In the end it’s Alanis Morissette who is the film’s big winner. Her lyrics bring to life a series of personas in the songs they sing while driving through Italy. She evokes a moment in time without being stuck in that time. In another nod to his generation, Brydon tries and fails to plug his iPod into the car and he pulls out his wife’s Jagged Little Pill CD. (Perhaps there’s a good omen for the crew of the Trip in that this was Morissette’s third album.) Brydon’s wife, he tells us, was in her twenties when the 1995 album came out, rather than in her thirties, like the two travelers. Morissette is familiar, but from another generation, which allows the two some critical distance. Initially dismissed, Morissette is discussed, then played and appreciated. She is, they allow, talented (much more so than Avril Lavigne, the current Alanis by their reckoning) — not least in her portrayal of a slightly fictionalized versions of herself in her songs, as a volatile young woman.

Volatility in young women, Coogan decides, is attractive, but after a while you just want a partner to clean the dishes. Likewise, Brydon notes, moodiness in young men can be sultry, but it just looks grumpy in old men.

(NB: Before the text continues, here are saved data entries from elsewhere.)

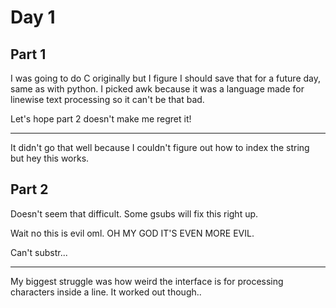 # Day 1

## Part 1

I was going to do C originally but I figure I should save that for a future day, same as with python. I picked awk because it was a language made for linewise text processing so it can't be that bad.

Let's hope part 2 doesn't make me regret it!

---

It didn't go that well because I couldn't figure out how to index the string but hey this works.

## Part 2
Doesn't seem that difficult. Some gsubs will fix this right up.

Wait no this is evil oml. OH MY GOD IT'S EVEN MORE EVIL.

Can't substr...

---

My biggest struggle was how weird the interface is for processing characters inside a line. It worked out though..
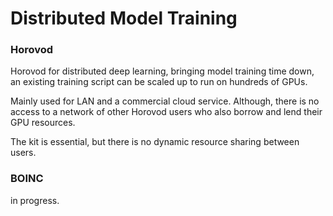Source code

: # Distributed Model Training

### Horovod

Horovod for distributed deep learning, bringing model training time down, an existing training script can be scaled up to run on hundreds of GPUs.

Mainly used for LAN and a commercial cloud service. Although, there is no access to a network of other Horovod users who also borrow and lend their GPU resources.

The kit is essential, but there is no dynamic resource sharing between users.

### BOINC

in progress.

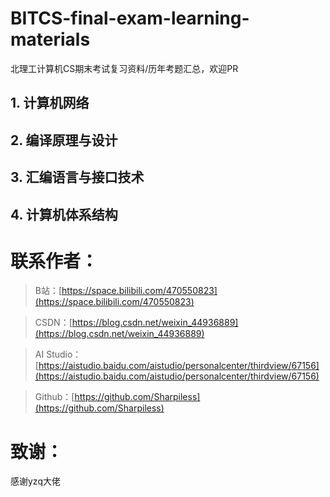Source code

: # BITCS-final-exam-learning-materials
北理工计算机CS期末考试复习资料/历年考题汇总，欢迎PR

## 1. 计算机网络

## 2. 编译原理与设计

## 3. 汇编语言与接口技术

## 4. 计算机体系结构

# 联系作者：

> B站：[https://space.bilibili.com/470550823](https://space.bilibili.com/470550823)

> CSDN：[https://blog.csdn.net/weixin_44936889](https://blog.csdn.net/weixin_44936889)

> AI Studio：[https://aistudio.baidu.com/aistudio/personalcenter/thirdview/67156](https://aistudio.baidu.com/aistudio/personalcenter/thirdview/67156)

> Github：[https://github.com/Sharpiless](https://github.com/Sharpiless)

# 致谢：

感谢yzq大佬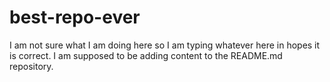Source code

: # best-repo-ever
I am not sure what I am doing here so I am typing whatever here in hopes it is correct. I am supposed to be adding content to the README.md repository.
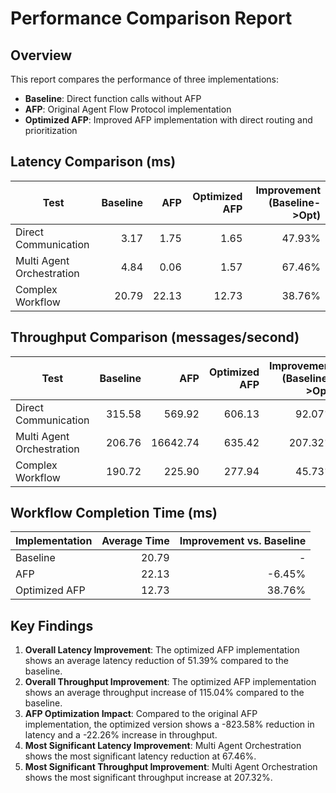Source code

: # Performance Comparison Report

## Overview

This report compares the performance of three implementations:
- **Baseline**: Direct function calls without AFP
- **AFP**: Original Agent Flow Protocol implementation
- **Optimized AFP**: Improved AFP implementation with direct routing and prioritization

## Latency Comparison (ms)

| Test | Baseline | AFP | Optimized AFP | Improvement (Baseline->Opt) |
| --- | ---: | ---: | ---: | ---: |
| Direct Communication | 3.17 | 1.75 | 1.65 | 47.93% |
| Multi Agent Orchestration | 4.84 | 0.06 | 1.57 | 67.46% |
| Complex Workflow | 20.79 | 22.13 | 12.73 | 38.76% |

## Throughput Comparison (messages/second)

| Test | Baseline | AFP | Optimized AFP | Improvement (Baseline->Opt) |
| --- | ---: | ---: | ---: | ---: |
| Direct Communication | 315.58 | 569.92 | 606.13 | 92.07% |
| Multi Agent Orchestration | 206.76 | 16642.74 | 635.42 | 207.32% |
| Complex Workflow | 190.72 | 225.90 | 277.94 | 45.73% |

## Workflow Completion Time (ms)

| Implementation | Average Time | Improvement vs. Baseline |
| --- | ---: | ---: |
| Baseline | 20.79 | - |
| AFP | 22.13 | -6.45% |
| Optimized AFP | 12.73 | 38.76% |

## Key Findings

1. **Overall Latency Improvement**: The optimized AFP implementation shows an average latency reduction of 51.39% compared to the baseline.
2. **Overall Throughput Improvement**: The optimized AFP implementation shows an average throughput increase of 115.04% compared to the baseline.
3. **AFP Optimization Impact**: Compared to the original AFP implementation, the optimized version shows a -823.58% reduction in latency and a -22.26% increase in throughput.
4. **Most Significant Latency Improvement**: Multi Agent Orchestration shows the most significant latency reduction at 67.46%.
5. **Most Significant Throughput Improvement**: Multi Agent Orchestration shows the most significant throughput increase at 207.32%.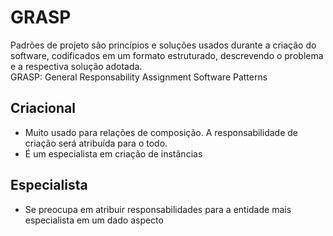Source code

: # GRASP 

Padrões de projeto são princípios e soluções usados durante a criação do software, codificados em um formato estruturado, descrevendo o problema e a respectiva solução adotada.
<br>
GRASP: General Responsability Assignment Software Patterns

## Criacional
* Muito usado para relações de composição. A responsabilidade de criação será atribuída para o todo.
* É um especialista em criação de instâncias

## Especialista
* Se preocupa em atribuir responsabilidades para a entidade mais especialista em um dado aspecto
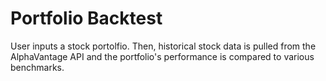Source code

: # Portfolio Backtest
User inputs a stock portolfio. Then, historical stock data is pulled from the AlphaVantage API and the portfolio's performance is compared to various benchmarks.
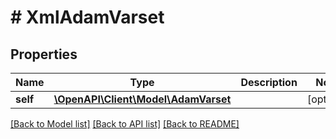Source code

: # # XmlAdamVarset

## Properties

Name | Type | Description | Notes
------------ | ------------- | ------------- | -------------
**self** | [**\OpenAPI\Client\Model\AdamVarset**](AdamVarset.md) |  | [optional]

[[Back to Model list]](../../README.md#models) [[Back to API list]](../../README.md#endpoints) [[Back to README]](../../README.md)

That’s why it takes special talent to convey the surprise, shift and reaffirmation of life that takes place in a successful middle age, without excessive self-indulgence. Given the time to unfold in the series, it’s a second adolescence, played not for drama or chortles, but for wry laughs and insight.

Gradually, we temper our desires. Our brief flirtations with the gene pool done, we battle with the psychological aftermath of the mating season. We question the connections we have made, the accomplishments we have managed, the milestones we have reached. We question, yes, but we savour those same things. In The Trip to Italy, Brydon and Coogan question, self-congratulate and savour. But, sadly, 90 minutes in Italy is no country for old men.